Task objective: Please transcribe exactly, and only, the lines of the data below between the line holding "[true true true" and the line holding "C | ![CSharpPhrocrygic](ModeCSharpPhrocrygic.png)", inclusive.
═════ Information
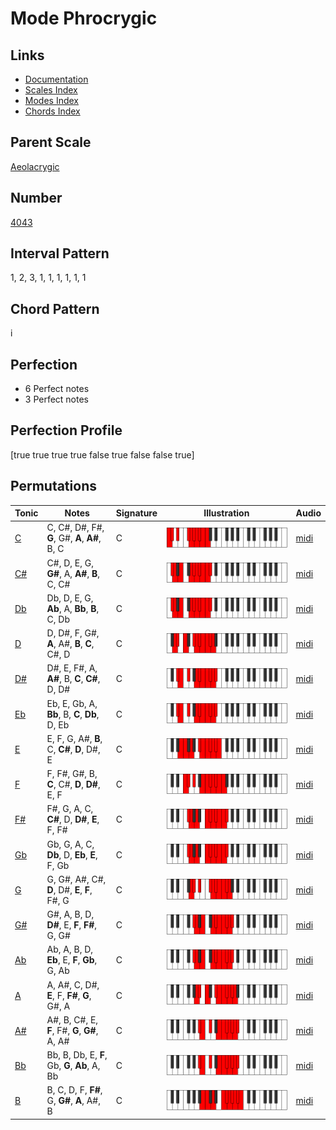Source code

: # Mode Phrocrygic

## Links

- [Documentation](README.md)
- [Scales Index](Scales.md)
- [Modes Index](Modes.md)
- [Chords Index](Chords.md)

## Parent Scale

[Aeolacrygic](ScaleAeolacrygic.md)

## Number

[4043](https://ianring.com/musictheory/scales/4043)

## Interval Pattern

1, 2, 3, 1, 1, 1, 1, 1, 1

## Chord Pattern

i

## Perfection

- 6 Perfect notes
- 3 Perfect notes

## Perfection Profile

[true true true true false true false false true]

## Permutations

| Tonic | Notes | Signature | Illustration | Audio |
|-------|-------|-----------|--------------|-------|
| [C](ModeCNaturalPhrocrygic.md) | C, C#, D#, F#, **G**, G#, **A**, **A#**, B, C | C | ![CNaturalPhrocrygic](ModeCNaturalPhrocrygic.png) | [midi](https://github.com/edipermadi/music/blob/main/docs/ModeCNaturalPhrocrygic.mid?raw=true) |
| [C#](ModeCSharpPhrocrygic.md) | C#, D, E, G, **G#**, A, **A#**, **B**, C, C# | C | ![CSharpPhrocrygic](ModeCSharpPhrocrygic.png) | [midi](https://github.com/edipermadi/music/blob/main/docs/ModeCSharpPhrocrygic.mid?raw=true) |
| [Db](ModeDFlatPhrocrygic.md) | Db, D, E, G, **Ab**, A, **Bb**, **B**, C, Db | C | ![DFlatPhrocrygic](ModeDFlatPhrocrygic.png) | [midi](https://github.com/edipermadi/music/blob/main/docs/ModeDFlatPhrocrygic.mid?raw=true) |
| [D](ModeDNaturalPhrocrygic.md) | D, D#, F, G#, **A**, A#, **B**, **C**, C#, D | C | ![DNaturalPhrocrygic](ModeDNaturalPhrocrygic.png) | [midi](https://github.com/edipermadi/music/blob/main/docs/ModeDNaturalPhrocrygic.mid?raw=true) |
| [D#](ModeDSharpPhrocrygic.md) | D#, E, F#, A, **A#**, B, **C**, **C#**, D, D# | C | ![DSharpPhrocrygic](ModeDSharpPhrocrygic.png) | [midi](https://github.com/edipermadi/music/blob/main/docs/ModeDSharpPhrocrygic.mid?raw=true) |
| [Eb](ModeEFlatPhrocrygic.md) | Eb, E, Gb, A, **Bb**, B, **C**, **Db**, D, Eb | C | ![EFlatPhrocrygic](ModeEFlatPhrocrygic.png) | [midi](https://github.com/edipermadi/music/blob/main/docs/ModeEFlatPhrocrygic.mid?raw=true) |
| [E](ModeENaturalPhrocrygic.md) | E, F, G, A#, **B**, C, **C#**, **D**, D#, E | C | ![ENaturalPhrocrygic](ModeENaturalPhrocrygic.png) | [midi](https://github.com/edipermadi/music/blob/main/docs/ModeENaturalPhrocrygic.mid?raw=true) |
| [F](ModeFNaturalPhrocrygic.md) | F, F#, G#, B, **C**, C#, **D**, **D#**, E, F | C | ![FNaturalPhrocrygic](ModeFNaturalPhrocrygic.png) | [midi](https://github.com/edipermadi/music/blob/main/docs/ModeFNaturalPhrocrygic.mid?raw=true) |
| [F#](ModeFSharpPhrocrygic.md) | F#, G, A, C, **C#**, D, **D#**, **E**, F, F# | C | ![FSharpPhrocrygic](ModeFSharpPhrocrygic.png) | [midi](https://github.com/edipermadi/music/blob/main/docs/ModeFSharpPhrocrygic.mid?raw=true) |
| [Gb](ModeGFlatPhrocrygic.md) | Gb, G, A, C, **Db**, D, **Eb**, **E**, F, Gb | C | ![GFlatPhrocrygic](ModeGFlatPhrocrygic.png) | [midi](https://github.com/edipermadi/music/blob/main/docs/ModeGFlatPhrocrygic.mid?raw=true) |
| [G](ModeGNaturalPhrocrygic.md) | G, G#, A#, C#, **D**, D#, **E**, **F**, F#, G | C | ![GNaturalPhrocrygic](ModeGNaturalPhrocrygic.png) | [midi](https://github.com/edipermadi/music/blob/main/docs/ModeGNaturalPhrocrygic.mid?raw=true) |
| [G#](ModeGSharpPhrocrygic.md) | G#, A, B, D, **D#**, E, **F**, **F#**, G, G# | C | ![GSharpPhrocrygic](ModeGSharpPhrocrygic.png) | [midi](https://github.com/edipermadi/music/blob/main/docs/ModeGSharpPhrocrygic.mid?raw=true) |
| [Ab](ModeAFlatPhrocrygic.md) | Ab, A, B, D, **Eb**, E, **F**, **Gb**, G, Ab | C | ![AFlatPhrocrygic](ModeAFlatPhrocrygic.png) | [midi](https://github.com/edipermadi/music/blob/main/docs/ModeAFlatPhrocrygic.mid?raw=true) |
| [A](ModeANaturalPhrocrygic.md) | A, A#, C, D#, **E**, F, **F#**, **G**, G#, A | C | ![ANaturalPhrocrygic](ModeANaturalPhrocrygic.png) | [midi](https://github.com/edipermadi/music/blob/main/docs/ModeANaturalPhrocrygic.mid?raw=true) |
| [A#](ModeASharpPhrocrygic.md) | A#, B, C#, E, **F**, F#, **G**, **G#**, A, A# | C | ![ASharpPhrocrygic](ModeASharpPhrocrygic.png) | [midi](https://github.com/edipermadi/music/blob/main/docs/ModeASharpPhrocrygic.mid?raw=true) |
| [Bb](ModeBFlatPhrocrygic.md) | Bb, B, Db, E, **F**, Gb, **G**, **Ab**, A, Bb | C | ![BFlatPhrocrygic](ModeBFlatPhrocrygic.png) | [midi](https://github.com/edipermadi/music/blob/main/docs/ModeBFlatPhrocrygic.mid?raw=true) |
| [B](ModeBNaturalPhrocrygic.md) | B, C, D, F, **F#**, G, **G#**, **A**, A#, B | C | ![BNaturalPhrocrygic](ModeBNaturalPhrocrygic.png) | [midi](https://github.com/edipermadi/music/blob/main/docs/ModeBNaturalPhrocrygic.mid?raw=true) |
══════════
Answer section:
[true true true true false true false false true]

## Permutations

| Tonic | Notes | Signature | Illustration | Audio |
|-------|-------|-----------|--------------|-------|
| [C](ModeCNaturalPhrocrygic.md) | C, C#, D#, F#, **G**, G#, **A**, **A#**, B, C | C | ![CNaturalPhrocrygic](ModeCNaturalPhrocrygic.png) | [midi](https://github.com/edipermadi/music/blob/main/docs/ModeCNaturalPhrocrygic.mid?raw=true) |
| [C#](ModeCSharpPhrocrygic.md) | C#, D, E, G, **G#**, A, **A#**, **B**, C, C# | C | ![CSharpPhrocrygic](ModeCSharpPhrocrygic.png) | [midi](https://github.com/edipermadi/music/blob/main/docs/ModeCSharpPhrocrygic.mid?raw=true) |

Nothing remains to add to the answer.